La jeune fille secoua négativement la tête. Non, elle ne pouvait pas abandonner. Elle représentait l'une des meilleures chances de stopper ce complot et elle était la seule à pouvoir le faire alors pas question de reculer.
Ptarion ne lui ferait rien et si elle se rendait auprès des conspirateurs avec sa protection, elle ne risquerait absolument rien. Il y avait également le fait qu'elle tenait à faire ça pour prouver qu'elle était capable de faire quelque chose de bien.
Elle inspira profondément pour se donner du courage puis elle entra dans la pièce en tentant de rendre son inquiétude aussi visible que possible : elle se tordait les mains et se mordillait la lèvre inférieure, tritura une mèche de cheveux et cligna frénétiquement des paupières.
Ptarion releva les yeux vers elle. Son expression neutre ne changea pas. Il se replongea dans la lecture de son grimoire en commentant :
« Cela fait deux jours. Je ne pensais pas te revoir.
- J'ai...j'ai eu besoin de réfléchir. D'après ce que tu m'as expliqué, il y a de l'argent et du pouvoir à la clé avec ton association.
- En effet mais je n'en fais pas officiellement partie alors la récompense ne sera pas exactement la même pour moi, ni pour toi si tu acceptes de me suivre.
- Alors pourquoi prends-tu tous ces risques ?

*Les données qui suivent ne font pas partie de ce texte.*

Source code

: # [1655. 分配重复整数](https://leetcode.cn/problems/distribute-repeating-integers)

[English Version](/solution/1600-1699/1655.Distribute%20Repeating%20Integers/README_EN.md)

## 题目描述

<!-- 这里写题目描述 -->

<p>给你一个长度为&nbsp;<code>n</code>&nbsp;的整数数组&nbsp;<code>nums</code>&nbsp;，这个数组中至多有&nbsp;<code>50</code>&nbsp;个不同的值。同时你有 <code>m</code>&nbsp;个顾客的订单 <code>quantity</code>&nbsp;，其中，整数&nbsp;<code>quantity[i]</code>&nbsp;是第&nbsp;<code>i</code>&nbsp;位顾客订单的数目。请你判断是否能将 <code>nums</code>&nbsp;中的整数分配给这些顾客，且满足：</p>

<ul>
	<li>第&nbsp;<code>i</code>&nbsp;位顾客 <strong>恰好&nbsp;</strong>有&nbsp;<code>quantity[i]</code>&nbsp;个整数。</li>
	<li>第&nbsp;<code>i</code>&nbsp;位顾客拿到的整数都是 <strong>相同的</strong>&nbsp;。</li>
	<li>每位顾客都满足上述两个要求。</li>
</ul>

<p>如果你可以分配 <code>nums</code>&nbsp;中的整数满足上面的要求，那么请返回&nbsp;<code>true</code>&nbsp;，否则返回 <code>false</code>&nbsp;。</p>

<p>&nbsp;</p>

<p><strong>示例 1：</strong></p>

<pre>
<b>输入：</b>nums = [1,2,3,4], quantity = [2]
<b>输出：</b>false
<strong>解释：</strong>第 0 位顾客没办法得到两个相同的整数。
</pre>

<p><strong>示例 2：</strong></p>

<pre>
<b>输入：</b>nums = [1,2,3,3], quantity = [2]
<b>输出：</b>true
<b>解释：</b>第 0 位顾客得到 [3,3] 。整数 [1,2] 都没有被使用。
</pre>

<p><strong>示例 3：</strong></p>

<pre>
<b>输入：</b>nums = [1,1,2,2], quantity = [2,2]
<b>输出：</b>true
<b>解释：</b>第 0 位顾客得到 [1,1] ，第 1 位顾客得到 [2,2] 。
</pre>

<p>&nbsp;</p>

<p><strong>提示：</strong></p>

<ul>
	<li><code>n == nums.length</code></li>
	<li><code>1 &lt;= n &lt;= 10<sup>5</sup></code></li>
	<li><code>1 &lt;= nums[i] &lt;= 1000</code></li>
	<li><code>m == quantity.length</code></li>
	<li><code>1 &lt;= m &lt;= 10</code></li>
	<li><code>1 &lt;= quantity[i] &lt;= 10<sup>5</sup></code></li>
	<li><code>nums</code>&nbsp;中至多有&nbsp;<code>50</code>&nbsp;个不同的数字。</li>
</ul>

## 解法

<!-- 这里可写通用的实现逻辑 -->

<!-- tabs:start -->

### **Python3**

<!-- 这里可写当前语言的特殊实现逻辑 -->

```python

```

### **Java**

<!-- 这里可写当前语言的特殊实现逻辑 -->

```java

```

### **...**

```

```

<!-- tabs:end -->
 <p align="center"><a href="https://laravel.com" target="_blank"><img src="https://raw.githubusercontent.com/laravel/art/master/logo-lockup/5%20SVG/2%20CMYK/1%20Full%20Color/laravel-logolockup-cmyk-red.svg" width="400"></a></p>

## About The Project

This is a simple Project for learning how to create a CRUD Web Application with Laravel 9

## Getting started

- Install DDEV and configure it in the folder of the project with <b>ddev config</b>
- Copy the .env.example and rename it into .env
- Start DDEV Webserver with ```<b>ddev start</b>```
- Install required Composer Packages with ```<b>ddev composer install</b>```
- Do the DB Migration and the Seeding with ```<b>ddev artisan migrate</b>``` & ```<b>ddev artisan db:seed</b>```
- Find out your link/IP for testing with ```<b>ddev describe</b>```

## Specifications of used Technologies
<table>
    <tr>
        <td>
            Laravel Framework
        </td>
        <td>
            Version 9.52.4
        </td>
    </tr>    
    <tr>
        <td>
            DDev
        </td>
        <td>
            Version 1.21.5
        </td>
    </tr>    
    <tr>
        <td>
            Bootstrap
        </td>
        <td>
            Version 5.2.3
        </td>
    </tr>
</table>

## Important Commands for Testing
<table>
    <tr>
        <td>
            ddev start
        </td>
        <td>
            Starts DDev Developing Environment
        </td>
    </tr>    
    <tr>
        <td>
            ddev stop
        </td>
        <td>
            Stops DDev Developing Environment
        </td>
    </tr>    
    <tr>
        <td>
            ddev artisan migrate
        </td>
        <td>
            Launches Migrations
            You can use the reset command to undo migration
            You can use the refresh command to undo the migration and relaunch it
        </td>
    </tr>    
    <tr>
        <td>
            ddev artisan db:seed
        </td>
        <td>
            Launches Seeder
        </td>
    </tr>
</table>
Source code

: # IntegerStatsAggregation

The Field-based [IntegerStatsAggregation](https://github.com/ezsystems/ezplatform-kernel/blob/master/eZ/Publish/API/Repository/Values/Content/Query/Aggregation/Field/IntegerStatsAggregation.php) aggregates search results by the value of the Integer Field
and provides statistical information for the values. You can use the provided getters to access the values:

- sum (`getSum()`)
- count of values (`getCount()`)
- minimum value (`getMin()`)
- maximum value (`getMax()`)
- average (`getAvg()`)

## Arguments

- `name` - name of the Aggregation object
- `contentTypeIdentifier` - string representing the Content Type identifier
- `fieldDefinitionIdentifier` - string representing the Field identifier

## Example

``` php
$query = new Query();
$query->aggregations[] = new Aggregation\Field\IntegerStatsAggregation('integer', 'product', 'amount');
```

- As-tu vu les Conseillers ? As-tu vu tout ce qu'ils ont fait l'année dernière ? Toutes les décisions qu'ils ont prises ont empiré les choses. Le monde ne peut pas bien se porter avec des dirigeants pareils. Je veux que Welkonn puisse fonctionner au mieux avec des dirigeants compétents donc, je fais en sorte de changer les choses.
Dabielle écarquilla les yeux, ne s'attendant pas à cette explication.
Elle retint un sourire. Elle venait déjà d'obtenir une avancée et un élément d'importance à fournir à la Garde. Comme elle était du genre superstitieuse, elle se dit que c'était un bon présage et elle n'en fut que plus à l'aise dans son mensonge.
Elle prit une grande inspiration, feignant l'hésitation puis elle déclara :
- Je veux en être.
- Je ne croyais pas que tu accepterais. Tu as filé en courant comme une enfant effrayée.
- Je t'ai dit que je voulais réfléchir. Alors, tu me montres comment fonctionne le sort ?
- Nous allons commencer par quelque chose de plus simple (il sortit de sa poche l'un des talismans qu'il utilisait pour voler la magie d'autrui). J'ai découvert que je pouvais les créer sans aller totalement au bout du processus. Comme ça, ils ne tuent personne et peuvent être utilisés à tout moment contre n'importe qui, en cas d'urgence.
Dabielle écouta avec énormément d'attention pour être en mesure de répéter ces précieuses informations aux autorités compétentes. Même si elle n'avait aucune compétence en magie, elle comprenait parfaitement ce que Ptarion lui expliquait.
Elle prit le talisman carré entre ses doigts et résuma à sa manière :
- Donc, si je le brandissais dans ta direction en l'activant, il aspirerait ta magie en te supprimant ?
- Exactement.
Confirma Ptarion en reprenant le talisman des mains de Dabielle.
Il le rangea avec les deux autres qu'il conservait toujours dans ses poches puis il précisa à la voleuse :
- J'en ai donné un à chaque membre du complot au cas où et par l'intermédiaire de Gammon, puisqu'il est le seul à être au courant de mon implication. Arick a utilisé le sien pour supprimer un gêneur. Je t'avoue que cela m'intrigue car cet homme ne possédait pas le moindre pouvoir. Je n'ai pas encore trouvé d'explication à ce mystère.
- Je ne crois pas que je pourrai t'aider.
- Non, en effet. Je pense qu'il est inutile d'attendre davantage puisque tu marches avec nous. Es-tu prête à entrer officiellement dans la conspiration ?
Dabielle ne répondit pas immédiatement, surprise que Ptarion ne joue par sur les mots et nomme le complot comme tel, sans chercher à dédramatiser ou à atténuer la gravité des choses. Cet adolescent était vraiment étrange et singulier.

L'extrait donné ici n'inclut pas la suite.